Here's a movie so bad, it made our pet Mestizo mad. This movie had it all. Except for kills, titty, and zombies. It had two kills actually (human ones that is) but one was under water and the other lasted about 4 frames (thats 1/6th of a second). Fuck that. The guts from the first kill are awesome, but movies are not made of guts alone. There was many opportunities for titty, but the sorry fuck for a director never took them. In a movie where animal kills outnumber the human kills, without breasts, you are sunk. Witty dialogue andplot twists don't matter (not like this movie had those). Anyway, if you have seen the trailer you have seen the movie. It really sucks and has a shitty ending. Execpt for Oliver Platt. He has a helicopter and he gets all da pussy and he is a crocodile hunter and he can make traps and he makes fun of the fat sherrif. I like that...

EDITOR'S NOTE: Apparently, someone pissed on OOKLA's pastry strudel... because the six headed fecal monolith forgot to include a fucking PLOT SUMMARY. So, here to save the day is special NOTC guest referee, GALEB DUHR.

"Thanks Alex. It's a pleasure to be here tonight... especially considering the fact that I'm an 8-foot tall walking turd. But let's get down to business, shall we? Something strange is going on in the murky depths of a lake in upstate Maine. That lake is placid: LAKE PLACID. That something is MURDER: as in the cold-blooded, bite-your-honky-ass-in-half variety. Needless to say, when the mutilated corpse of a scuba diving beaver retriever washes ashore with a six inch crocodile tooth lodged in his pancreas, shit gets nutty. Local officials (led by Bill Pullman & Cuba Gooding Jr) join forces with a snooty museum paleontologist (Sandra Bullock), an electric blue boombox that can transform into a 20 foot tall flame-shooting robot (Soundwave), and a magic elf who lives in an old boot (Size 13 Orthopedic) to get to the bottom of the mystery. Well, the bottom of the mystery just happens to be the scaly prehistoric ass of a 30-foot crocodile. This croc is a pimp, and after getting booed off of Jerry's show for smacking his bitch up on live television, he decided to go on a murderous rampage.
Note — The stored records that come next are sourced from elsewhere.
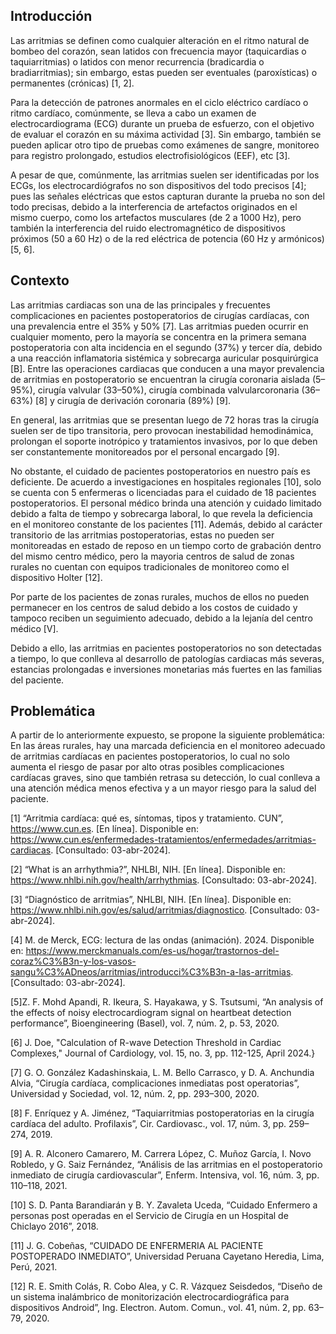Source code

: ## Introducción

Las arritmias se definen como cualquier alteración en el ritmo natural de bombeo del corazón, sean latidos con frecuencia mayor (taquicardias o taquiarritmias) o latidos con menor recurrencia (bradicardia o bradiarritmias); sin embargo, estas pueden ser eventuales (paroxísticas) o permanentes (crónicas) [1, 2]. 

Para la detección de patrones anormales en el ciclo eléctrico cardíaco o ritmo cardíaco, comúnmente, se lleva a cabo un examen de electrocardiograma (ECG) durante un prueba de esfuerzo, con el objetivo de evaluar el corazón en su máxima actividad [3]. Sin embargo, también se pueden aplicar otro tipo de pruebas como exámenes de sangre, monitoreo para registro prolongado, estudios electrofisiológicos (EEF), etc [3]. 

A pesar de que, comúnmente, las arritmias suelen ser identificadas por los ECGs, los electrocardiógrafos no son dispositivos del todo precisos [4];  pues las señales eléctricas que estos capturan durante la prueba no son del todo precisas, debido a la interferencia de artefactos originados en el mismo cuerpo, como los artefactos musculares (de 2 a 1000 Hz), pero también la interferencia del ruido electromagnético de dispositivos próximos (50 a 60 Hz) o de la red eléctrica de potencia (60 Hz y armónicos) [5, 6].


## Contexto 

Las arritmias cardiacas son una de las principales y frecuentes complicaciones en pacientes postoperatorios de cirugías cardíacas, con una prevalencia entre el 35% y 50% [7]. Las arritmias pueden ocurrir en cualquier momento, pero la mayoría se concentra en la primera semana postoperatoria con alta incidencia en el segundo (37%) y tercer día, debido a una reacción inflamatoria sistémica y sobrecarga auricular posquirúrgica [B]. Entre las operaciones cardiacas que conducen a una mayor prevalencia de arritmias en postoperatorio se encuentran la cirugía coronaria aislada (5–95%), cirugía valvular (33–50%), cirugía combinada valvularcoronaria (36–63%) [8] y cirugía de derivación coronaria (89%) [9]. 

En general, las arritmias que se presentan luego de 72 horas tras la cirugía suelen ser de tipo transitoria, pero provocan inestabilidad hemodinámica, prolongan el soporte inotrópico y tratamientos invasivos, por lo que deben ser constantemente monitoreados por el personal encargado [9].  

No obstante, el cuidado de pacientes postoperatorios en nuestro país es deficiente. De acuerdo a investigaciones en hospitales regionales [10], solo se cuenta con 5 enfermeras o licenciadas para el cuidado de 18 pacientes postoperatorios. El personal médico brinda una atención y cuidado limitado debido a falta de tiempo y sobrecarga laboral, lo que revela la deficiencia en el monitoreo constante de los pacientes [11]. Además, debido al carácter transitorio de las arritmias postoperatorias, estas no pueden ser monitoreadas en estado de reposo en un tiempo corto de grabación dentro del mismo centro médico, pero la mayoria centros de salud de zonas rurales no cuentan con equipos tradicionales de monitoreo como el dispositivo Holter [12].

Por parte de los pacientes de zonas rurales, muchos de ellos no pueden permanecer en los centros de salud debido a los costos de cuidado y tampoco reciben un seguimiento adecuado, debido a la lejanía del centro médico [V].



Debido a ello, las arritmias en pacientes postoperatorios no son detectadas a tiempo, lo que conlleva al desarrollo de patologías cardiacas más severas, estancias prolongadas e inversiones monetarias más fuertes en las familias del paciente.

## Problemática

A partir de lo anteriormente expuesto, se propone la siguiente problemática: En las áreas rurales, hay una marcada deficiencia en el monitoreo adecuado de arritmias cardíacas en pacientes postoperatorios, lo cual no solo aumenta el riesgo de pasar por alto otras posibles complicaciones cardíacas graves, sino que también retrasa su detección, lo cual conlleva a una atención médica menos efectiva y a un mayor riesgo para la salud del paciente.


[1] “Arritmia cardíaca: qué es, síntomas, tipos y tratamiento. CUN”, https://www.cun.es. [En línea]. Disponible en: https://www.cun.es/enfermedades-tratamientos/enfermedades/arritmias-cardiacas. [Consultado: 03-abr-2024].

[2] “What is an arrhythmia?”, NHLBI, NIH. [En línea]. Disponible en: https://www.nhlbi.nih.gov/health/arrhythmias. [Consultado: 03-abr-2024].

[3] “Diagnóstico de arritmias”, NHLBI, NIH. [En línea]. Disponible en: https://www.nhlbi.nih.gov/es/salud/arritmias/diagnostico. [Consultado: 03-abr-2024].

[4] M. de Merck, ECG: lectura de las ondas (animación). 2024. Disponible en: https://www.merckmanuals.com/es-us/hogar/trastornos-del-coraz%C3%B3n-y-los-vasos-sangu%C3%ADneos/arritmias/introducci%C3%B3n-a-las-arritmias. [Consultado: 03-abr-2024].

[5]Z. F. Mohd Apandi, R. Ikeura, S. Hayakawa, y S. Tsutsumi, “An analysis of the effects of noisy electrocardiogram signal on heartbeat detection performance”, Bioengineering (Basel), vol. 7, núm. 2, p. 53, 2020.

[6]  J. Doe, "Calculation of R-wave Detection Threshold in Cardiac Complexes," Journal of Cardiology, vol. 15, no. 3, pp. 112-125, April 2024.}

[7] G. O. González Kadashinskaia, L. M. Bello Carrasco, y D. A. Anchundia Alvia, “Cirugía cardíaca, complicaciones inmediatas post operatorias”, Universidad y Sociedad, vol. 12, núm. 2, pp. 293–300, 2020. 

[8] F. Enríquez y A. Jiménez, “Taquiarritmias postoperatorias en la cirugía cardíaca del adulto. Profilaxis”, Cir. Cardiovasc., vol. 17, núm. 3, pp. 259–274, 2019. 

[9] A. R. Alconero Camarero, M. Carrera López, C. Muñoz García, I. Novo Robledo, y G. Saiz Fernández, “Análisis de las arritmias en el postoperatorio inmediato de cirugía cardiovascular”, Enferm. Intensiva, vol. 16, núm. 3, pp. 110–118, 2021.

[10] S. D. Panta Barandiarán y B. Y. Zavaleta Uceda, “Cuidado Enfermero a personas post operadas en el Servicio de Cirugía en un Hospital de Chiclayo 2016”, 2018.

[11] J. G. Cobeñas, “CUIDADO DE ENFERMERIA AL PACIENTE POSTOPERADO INMEDIATO”, Universidad Peruana Cayetano Heredia, Lima, Perú, 2021.

[12] R. E. Smith Colás, R. Cobo Alea, y C. R. Vázquez Seisdedos, “Diseño de un sistema inalámbrico de monitorización electrocardiográfica para dispositivos Android”, Ing. Electron. Autom. Comun., vol. 41, núm. 2, pp. 63–79, 2020.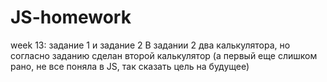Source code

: # JS-homework
week 13:
задание 1 и задание 2
В задании 2 два калькулятора, но согласно заданию сделан второй калькулятор (а первый еще слишком рано, не все поняла в JS, так сказать цель на будущее)
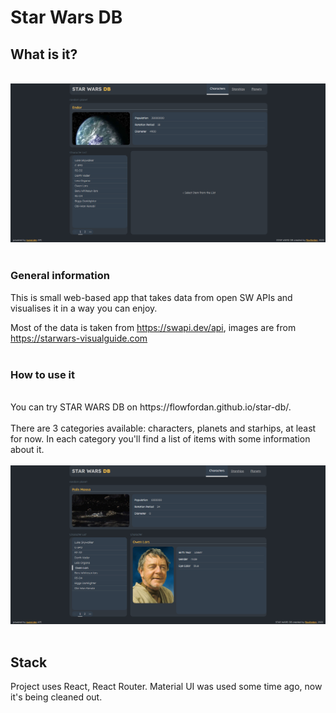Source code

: # Star Wars DB

## What is it?
<br/>
<img src='./readmeAssets/SWDB-category.png'>
<br/>
<br/>

### General information
This is small web-based app that takes data from open SW APIs and visualises it in a way you can enjoy.

Most of the data is taken from https://swapi.dev/api, images are from https://starwars-visualguide.com 
<br/>
<br/>

### How to use it
<br/>
You can try STAR WARS DB on https://flowfordan.github.io/star-db/.
<br/>
<br/>
There are 3 categories available: characters, planets and starhips, at least for now. In each category you'll find a list of items with some information about it.
<br/>
<br/>
<img src='./readmeAssets/SWDB-item.png'>
<br/>
<br/>

## Stack
Project uses React, React Router. 
Material UI was used some time ago, now it's being cleaned out.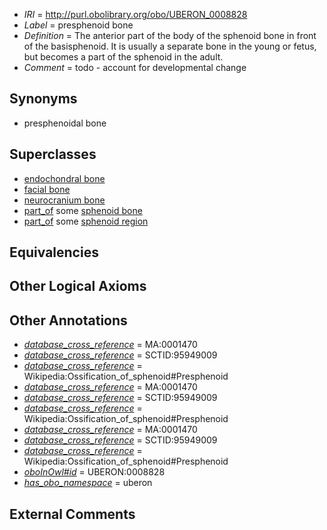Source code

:  * *IRI* = http://purl.obolibrary.org/obo/UBERON_0008828
 * *Label* = presphenoid bone
 * *Definition* = The anterior part of the body of the sphenoid bone in front of the basisphenoid. It is usually a separate bone in the young or fetus, but becomes a part of the sphenoid in the adult.
 * *Comment* = todo - account for developmental change

## Synonyms

 * presphenoidal bone

## Superclasses

 * [endochondral bone](../../UBERON/13/UBERON_0002513.md)
 * [facial bone](../../UBERON/62/UBERON_0003462.md)
 * [neurocranium bone](../../UBERON/64/UBERON_0011164.md)
 * [part_of](../../BFO/50/BFO_0000050.md) some [sphenoid bone](../../UBERON/77/UBERON_0001677.md)
 * [part_of](../../BFO/50/BFO_0000050.md) some [sphenoid region](../../UBERON/11/UBERON_0003111.md)

## Equivalencies


## Other Logical Axioms


## Other Annotations

 * *[database_cross_reference](../../ef/oboInOwl#hasDbXref.md)* = MA:0001470
 * *[database_cross_reference](../../ef/oboInOwl#hasDbXref.md)* = SCTID:95949009
 * *[database_cross_reference](../../ef/oboInOwl#hasDbXref.md)* = Wikipedia:Ossification_of_sphenoid#Presphenoid
 * *[database_cross_reference](../../ef/oboInOwl#hasDbXref.md)* = MA:0001470
 * *[database_cross_reference](../../ef/oboInOwl#hasDbXref.md)* = SCTID:95949009
 * *[database_cross_reference](../../ef/oboInOwl#hasDbXref.md)* = Wikipedia:Ossification_of_sphenoid#Presphenoid
 * *[database_cross_reference](../../ef/oboInOwl#hasDbXref.md)* = MA:0001470
 * *[database_cross_reference](../../ef/oboInOwl#hasDbXref.md)* = SCTID:95949009
 * *[database_cross_reference](../../ef/oboInOwl#hasDbXref.md)* = Wikipedia:Ossification_of_sphenoid#Presphenoid
 * *[oboInOwl#id](../../id/oboInOwl#id.md)* = UBERON:0008828
 * *[has_obo_namespace](../../ce/oboInOwl#hasOBONamespace.md)* = uberon

## External Comments

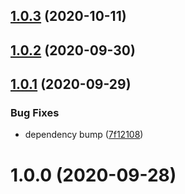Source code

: ## [1.0.3](https://github.com/bconnorwhite/read-lcov-safe/compare/v1.0.2...v1.0.3) (2020-10-11)



## [1.0.2](https://github.com/bconnorwhite/read-lcov-safe/compare/v1.0.1...v1.0.2) (2020-09-30)



## [1.0.1](https://github.com/bconnorwhite/read-lcov-safe/compare/v1.0.0...v1.0.1) (2020-09-29)


### Bug Fixes

* dependency bump ([7f12108](https://github.com/bconnorwhite/read-lcov-safe/commit/7f12108566a2521777e14b29b87a19133d7c6e95))



# 1.0.0 (2020-09-28)



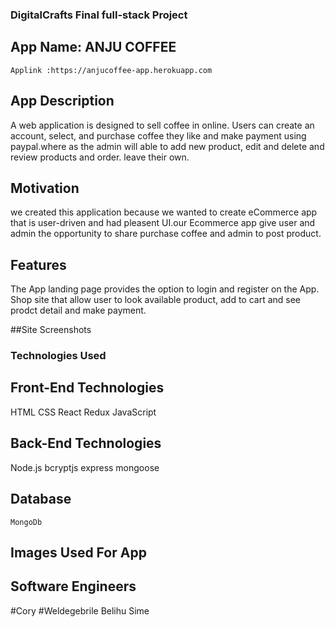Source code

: ### DigitalCrafts Final full-stack Project 



## App Name: ANJU COFFEE
    Applink :https://anjucoffee-app.herokuapp.com





## App Description
 A web application is designed to sell coffee in online. Users can create an account, select, and purchase coffee they like and make payment using paypal.where as the admin will able to add new product, edit and delete and review products and order. leave their own. 

## Motivation

we created this application because we wanted to create eCommerce app that is user-driven and had pleasent UI.our Ecommerce app give user and admin the opportunity to share purchase coffee and admin to post product.


## Features
The App landing page provides the option to login  and register  on the App. Shop site that allow user to look available product, add to cart and see prodct detail and make payment.

##Site Screenshots



### Technologies Used

## Front-End Technologies
HTML
CSS
React
Redux
JavaScript

## Back-End Technologies
Node.js
bcryptjs
express
mongoose

## Database
    MongoDb
    
    
## Images Used For App

## Software Engineers
#Cory
#Weldegebrile Belihu Sime

    

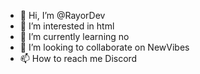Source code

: - 👋 Hi, I’m @RayorDev
- 👀 I’m interested in html
- 🌱 I’m currently learning no
- 💞️ I’m looking to collaborate on NewVibes
- 📫 How to reach me Discord

<!---
RayorDev/RayorDev is a ✨ special ✨ repository because its `README.md` (this file) appears on your GitHub profile.
You can click the Preview link to take a look at your changes.
--->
Can our heroes stop the croc? Can they free Willy? Will I win those tickets to see the BACKSTREET BOYS perform LIVE at the 3rd annual Nickelodeon Kid's Choice Awards? Dude... I CAN'T TAKE IT!"






EDITOR'S NOTE: We now return you to your regularly scheduled shitfest. Rock out with your cock out, Mr. Galeb Duhr.

Okay okay, here's Ookla's advice. Go to the multiplex nearest you and purchase a ticket for a movie that starts about 10 minutes after Lake Placid. Sit down and wait for the guy to get bit in half (watch out for that beaver) and stare in awe at those great guts. Imagine to yourself Betty White saying "Give me the fucking keys you fucking cocksucker" just like in the usual suspects and walk out. You have just had the best Lake Placid possible. Way better than the dumb fuckers who plan on watching the whole thing.



Now who wants some more GALEB DUHR?


"I DO! I DO!"

-OOKLA THE MOK (+ Monster Manual II)

Our Rating System


Mr. Paul: " When I consider all the steps that lead me to the exact moment in which I was sitting inside Lake Placid I had to wonder. What if I wasn't home when the comissioner put up the "NotC Symbol". What if I would've said 'Not tonight, I've got better things to do'? What if took the long way to the theatre and was attacked by GALEB-DUHR? I think about the small things I could've done to prevent this tragedy and realize that it wasn't my doing... fate must have it in for me. Old women saying 'fuckmeat' and Crocodile's eating Grizzly Bears can not make for the exceptionally low body count (2) and lack of Bridget Fonda titty. Kids, this one made Grandma cry"


Z-man: "I'll have to admit when I saw that crocodile rear up out of the water and bite that grizzly bear in half, something funny started going on in my pants. It felt like a weasel was jumping around down there. Thank Christ it turned out to be a marmot... cause goddamn- them weasels is MEAN. "


El Santo: "In a word: Dick, with a capital "ick"! In Two Words: FUCK OFF! And to sum it all up, If you suck dick, then Fuck Off!!!"


Brother Phil: "That goddamn alligator lived, fuck that."


Ookla The Mok: "I liked the guts a lot. I liked Oliver Platt. I want to grow up to be him."